Points for first place range from 10 to 100, those coming in the major 1 1/8-mile preps three to five weeks before the Derby.
Churchill Downs dropped the last running of the CashCall Futurity from last year’s points series, citing the pending closure of Hollywood Park. The stakes, including its Grade I status, was transferred to and renamed by Los Alamitos, the quarter horse track that added major thoroughbred meets to help Southern California pick up the slack. The 1 1/16-mile stakes, set for Dec. 20, has produced six Kentucky Derby winners.
“The robust commitments by the team at Los Alamitos suggest a strong desire to be included in our series, and we’re confident the race is likely to attract aspiring and compelling Derby prospects,” Churchill Downs track president Kevin Flanery said in a news release. “We’re delighted to welcome the Los Alamitos Futurity to the Kentucky Derby ‘Prep Season.’”
The series begins Sept. 6 with Churchill’s $100,000, Grade III Iroquois at 1 1/16 miles.
The 16 significant events that comprise the “Kentucky Derby Championship Series” during the 10-week run-up to the first Saturday in May remain unchanged from a year ago.

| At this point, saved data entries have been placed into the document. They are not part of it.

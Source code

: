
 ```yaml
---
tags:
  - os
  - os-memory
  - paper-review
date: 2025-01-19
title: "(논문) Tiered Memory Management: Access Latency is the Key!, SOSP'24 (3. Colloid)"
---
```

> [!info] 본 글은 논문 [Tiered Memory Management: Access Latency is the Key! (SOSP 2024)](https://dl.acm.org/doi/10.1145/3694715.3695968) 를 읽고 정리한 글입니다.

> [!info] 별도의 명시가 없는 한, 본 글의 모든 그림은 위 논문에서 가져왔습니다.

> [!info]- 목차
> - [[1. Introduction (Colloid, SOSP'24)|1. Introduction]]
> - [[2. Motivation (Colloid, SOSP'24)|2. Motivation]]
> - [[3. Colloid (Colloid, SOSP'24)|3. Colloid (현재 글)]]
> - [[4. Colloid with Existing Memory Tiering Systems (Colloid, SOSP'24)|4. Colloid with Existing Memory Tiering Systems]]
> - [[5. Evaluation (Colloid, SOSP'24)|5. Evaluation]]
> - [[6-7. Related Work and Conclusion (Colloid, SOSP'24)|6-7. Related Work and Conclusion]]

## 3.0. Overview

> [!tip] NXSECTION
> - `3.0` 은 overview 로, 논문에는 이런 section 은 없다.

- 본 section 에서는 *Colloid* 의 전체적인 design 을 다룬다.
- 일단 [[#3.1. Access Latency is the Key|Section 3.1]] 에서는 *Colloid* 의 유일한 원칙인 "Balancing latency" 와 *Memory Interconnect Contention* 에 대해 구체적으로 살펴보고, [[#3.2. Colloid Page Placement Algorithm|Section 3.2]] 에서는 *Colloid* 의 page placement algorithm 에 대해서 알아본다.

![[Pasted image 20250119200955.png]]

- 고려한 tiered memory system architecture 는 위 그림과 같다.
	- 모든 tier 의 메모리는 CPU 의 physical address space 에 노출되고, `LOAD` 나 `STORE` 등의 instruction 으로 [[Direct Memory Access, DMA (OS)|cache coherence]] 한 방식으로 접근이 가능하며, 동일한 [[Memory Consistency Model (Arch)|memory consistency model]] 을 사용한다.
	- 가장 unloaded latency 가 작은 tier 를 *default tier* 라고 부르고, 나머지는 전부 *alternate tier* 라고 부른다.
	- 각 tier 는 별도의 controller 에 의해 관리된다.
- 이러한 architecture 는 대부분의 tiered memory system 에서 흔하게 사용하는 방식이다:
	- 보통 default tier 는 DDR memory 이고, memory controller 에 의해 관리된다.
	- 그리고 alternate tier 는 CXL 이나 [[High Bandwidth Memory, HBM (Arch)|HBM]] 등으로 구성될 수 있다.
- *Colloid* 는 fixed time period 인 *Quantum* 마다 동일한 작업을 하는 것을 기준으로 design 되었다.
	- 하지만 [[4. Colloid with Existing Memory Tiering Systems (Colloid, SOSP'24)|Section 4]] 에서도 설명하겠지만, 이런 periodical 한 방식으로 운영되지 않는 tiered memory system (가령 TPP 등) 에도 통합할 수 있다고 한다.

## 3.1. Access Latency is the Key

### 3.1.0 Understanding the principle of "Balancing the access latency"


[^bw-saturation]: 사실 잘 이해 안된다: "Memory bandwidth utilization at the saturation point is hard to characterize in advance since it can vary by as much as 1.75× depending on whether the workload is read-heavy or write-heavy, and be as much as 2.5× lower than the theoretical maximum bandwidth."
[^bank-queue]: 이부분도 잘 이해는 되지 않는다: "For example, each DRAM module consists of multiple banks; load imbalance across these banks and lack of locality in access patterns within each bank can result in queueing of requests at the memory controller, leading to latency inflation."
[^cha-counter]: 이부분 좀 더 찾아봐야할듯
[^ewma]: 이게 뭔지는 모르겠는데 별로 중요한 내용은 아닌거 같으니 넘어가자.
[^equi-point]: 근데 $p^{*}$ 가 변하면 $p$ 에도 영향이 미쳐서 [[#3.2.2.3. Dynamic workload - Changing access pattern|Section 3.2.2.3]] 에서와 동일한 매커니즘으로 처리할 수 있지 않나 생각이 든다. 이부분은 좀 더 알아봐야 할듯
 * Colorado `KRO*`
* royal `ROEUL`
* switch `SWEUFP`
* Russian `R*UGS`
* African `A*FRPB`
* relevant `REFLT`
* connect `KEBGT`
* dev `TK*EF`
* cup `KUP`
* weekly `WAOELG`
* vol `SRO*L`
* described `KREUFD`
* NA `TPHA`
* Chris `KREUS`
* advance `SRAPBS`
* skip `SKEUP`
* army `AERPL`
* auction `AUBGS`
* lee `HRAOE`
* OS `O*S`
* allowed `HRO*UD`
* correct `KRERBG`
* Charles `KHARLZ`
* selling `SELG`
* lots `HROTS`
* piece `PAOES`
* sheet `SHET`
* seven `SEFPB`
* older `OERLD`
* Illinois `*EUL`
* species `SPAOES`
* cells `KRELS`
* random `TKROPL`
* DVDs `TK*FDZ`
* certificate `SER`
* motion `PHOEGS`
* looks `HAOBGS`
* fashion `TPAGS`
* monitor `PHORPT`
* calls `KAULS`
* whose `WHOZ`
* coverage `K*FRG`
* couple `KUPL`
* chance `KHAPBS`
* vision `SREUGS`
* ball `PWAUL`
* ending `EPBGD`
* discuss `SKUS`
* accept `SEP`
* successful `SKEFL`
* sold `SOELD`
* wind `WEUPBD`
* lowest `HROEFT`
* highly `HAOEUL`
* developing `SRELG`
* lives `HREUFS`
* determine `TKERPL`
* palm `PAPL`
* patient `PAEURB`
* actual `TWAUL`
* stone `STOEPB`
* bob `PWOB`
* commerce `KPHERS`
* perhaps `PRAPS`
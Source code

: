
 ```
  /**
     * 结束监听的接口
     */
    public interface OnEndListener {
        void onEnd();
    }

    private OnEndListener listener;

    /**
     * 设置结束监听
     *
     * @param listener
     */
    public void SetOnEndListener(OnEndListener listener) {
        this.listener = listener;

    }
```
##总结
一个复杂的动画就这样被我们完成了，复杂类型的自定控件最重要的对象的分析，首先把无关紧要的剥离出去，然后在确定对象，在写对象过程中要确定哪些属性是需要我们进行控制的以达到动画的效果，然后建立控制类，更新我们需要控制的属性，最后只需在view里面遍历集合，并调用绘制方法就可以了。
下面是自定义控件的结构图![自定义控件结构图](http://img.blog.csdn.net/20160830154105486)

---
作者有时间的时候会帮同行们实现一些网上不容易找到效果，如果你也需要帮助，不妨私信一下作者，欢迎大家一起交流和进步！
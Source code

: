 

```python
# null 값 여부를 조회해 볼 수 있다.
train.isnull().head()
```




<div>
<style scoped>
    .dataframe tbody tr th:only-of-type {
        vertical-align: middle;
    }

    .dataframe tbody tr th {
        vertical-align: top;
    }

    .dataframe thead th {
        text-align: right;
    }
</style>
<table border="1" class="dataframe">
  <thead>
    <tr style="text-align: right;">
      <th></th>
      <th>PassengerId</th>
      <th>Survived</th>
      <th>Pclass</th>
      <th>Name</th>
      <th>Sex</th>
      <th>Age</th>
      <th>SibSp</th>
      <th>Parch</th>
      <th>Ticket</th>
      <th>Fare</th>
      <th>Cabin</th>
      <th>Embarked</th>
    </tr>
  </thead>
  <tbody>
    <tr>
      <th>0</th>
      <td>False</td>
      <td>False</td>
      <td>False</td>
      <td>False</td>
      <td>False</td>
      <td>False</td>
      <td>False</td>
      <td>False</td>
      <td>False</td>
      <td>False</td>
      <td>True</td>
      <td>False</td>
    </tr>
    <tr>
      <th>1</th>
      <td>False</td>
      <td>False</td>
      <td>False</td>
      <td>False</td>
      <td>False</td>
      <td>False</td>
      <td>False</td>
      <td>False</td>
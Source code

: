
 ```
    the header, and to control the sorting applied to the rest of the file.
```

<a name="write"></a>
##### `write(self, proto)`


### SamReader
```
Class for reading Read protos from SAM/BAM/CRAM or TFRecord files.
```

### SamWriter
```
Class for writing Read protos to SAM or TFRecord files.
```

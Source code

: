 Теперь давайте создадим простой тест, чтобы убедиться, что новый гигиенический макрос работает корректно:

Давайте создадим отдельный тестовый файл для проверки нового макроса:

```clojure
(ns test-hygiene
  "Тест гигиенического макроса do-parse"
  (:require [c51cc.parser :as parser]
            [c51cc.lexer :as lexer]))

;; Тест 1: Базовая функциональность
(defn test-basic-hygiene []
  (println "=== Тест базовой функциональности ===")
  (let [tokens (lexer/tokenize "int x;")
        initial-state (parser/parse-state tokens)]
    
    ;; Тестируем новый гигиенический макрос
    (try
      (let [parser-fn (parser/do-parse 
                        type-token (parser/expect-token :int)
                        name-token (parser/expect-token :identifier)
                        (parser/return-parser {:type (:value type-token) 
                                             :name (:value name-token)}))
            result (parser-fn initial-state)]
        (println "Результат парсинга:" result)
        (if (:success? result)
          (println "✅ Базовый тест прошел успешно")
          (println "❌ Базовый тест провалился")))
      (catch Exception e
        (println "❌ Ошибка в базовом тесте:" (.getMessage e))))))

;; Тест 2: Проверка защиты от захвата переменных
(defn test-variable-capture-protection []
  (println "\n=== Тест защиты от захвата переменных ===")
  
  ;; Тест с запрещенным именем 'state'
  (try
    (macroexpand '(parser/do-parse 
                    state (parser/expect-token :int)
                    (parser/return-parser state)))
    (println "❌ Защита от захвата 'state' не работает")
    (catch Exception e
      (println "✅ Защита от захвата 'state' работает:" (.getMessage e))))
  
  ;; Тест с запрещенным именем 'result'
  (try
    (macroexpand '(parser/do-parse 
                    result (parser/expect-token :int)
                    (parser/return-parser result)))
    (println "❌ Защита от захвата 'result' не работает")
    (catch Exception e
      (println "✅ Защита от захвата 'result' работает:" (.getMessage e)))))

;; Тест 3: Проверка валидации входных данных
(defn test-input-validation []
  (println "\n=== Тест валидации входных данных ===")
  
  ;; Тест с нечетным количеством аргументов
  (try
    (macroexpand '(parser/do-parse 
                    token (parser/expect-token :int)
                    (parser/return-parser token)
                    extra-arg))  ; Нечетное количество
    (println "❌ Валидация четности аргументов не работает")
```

Previously, Churchill used graded earnings as the criteria for determining preference. The change was designed in part to reward horses excelling at longer distances on dirt and who are in good form as the Derby approaches. In that regard, no sprints or grass races are included in the Derby points races.
Meanwhile, the status quo in three areas promises to spark debate. They are:
• Three-year-old fillies must race against males to get points toward making the Derby field. Fillies who beat males in Derby preps do have those points count toward Kentucky Oaks qualification.
• The $2 million Breeders’ Cup Juvenile, which often crowns America’s 2-year-old champion, again is worth the minimum 10 points — same as Churchill’s Iroquois and Oaklawn’s (so far) non-graded Smarty Jones.
• Hawthorne’s Illinois Derby, which last year produced the very nice horse Departing, remains excluded from the series.